**How to complete this task:**
Scan the lines below for the string "query" and copy every one that has it.

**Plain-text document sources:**
□ □ □ □
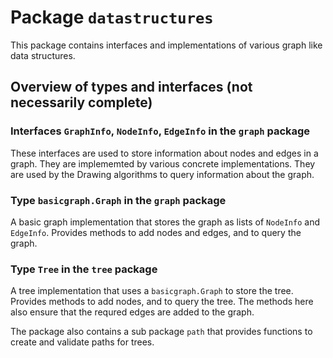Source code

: # Package `datastructures`

This package contains interfaces and implementations of various graph like data structures.

## Overview of types and interfaces (not necessarily complete)

### Interfaces `GraphInfo`, `NodeInfo`, `EdgeInfo` in the `graph` package

These interfaces are used to store information about nodes and edges in a graph.
They are implememted by various concrete implementations.
They are used by the Drawing algorithms to query information about the graph.

### Type `basicgraph.Graph` in the `graph` package

A basic graph implementation that stores the graph as lists of `NodeInfo` and `EdgeInfo`.
Provides methods to add nodes and edges, and to query the graph.

### Type `Tree` in the `tree` package

A tree implementation that uses a `basicgraph.Graph` to store the tree.
Provides methods to add nodes, and to query the tree.
The methods here also ensure that the requred edges are added to the graph.

The package also contains a sub package `path` that provides functions to create
and validate paths for trees.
□ □ □ □
**Result of the task:**
They are used by the Drawing algorithms to query information about the graph.
Provides methods to add nodes and edges, and to query the graph.
Provides methods to add nodes, and to query the tree.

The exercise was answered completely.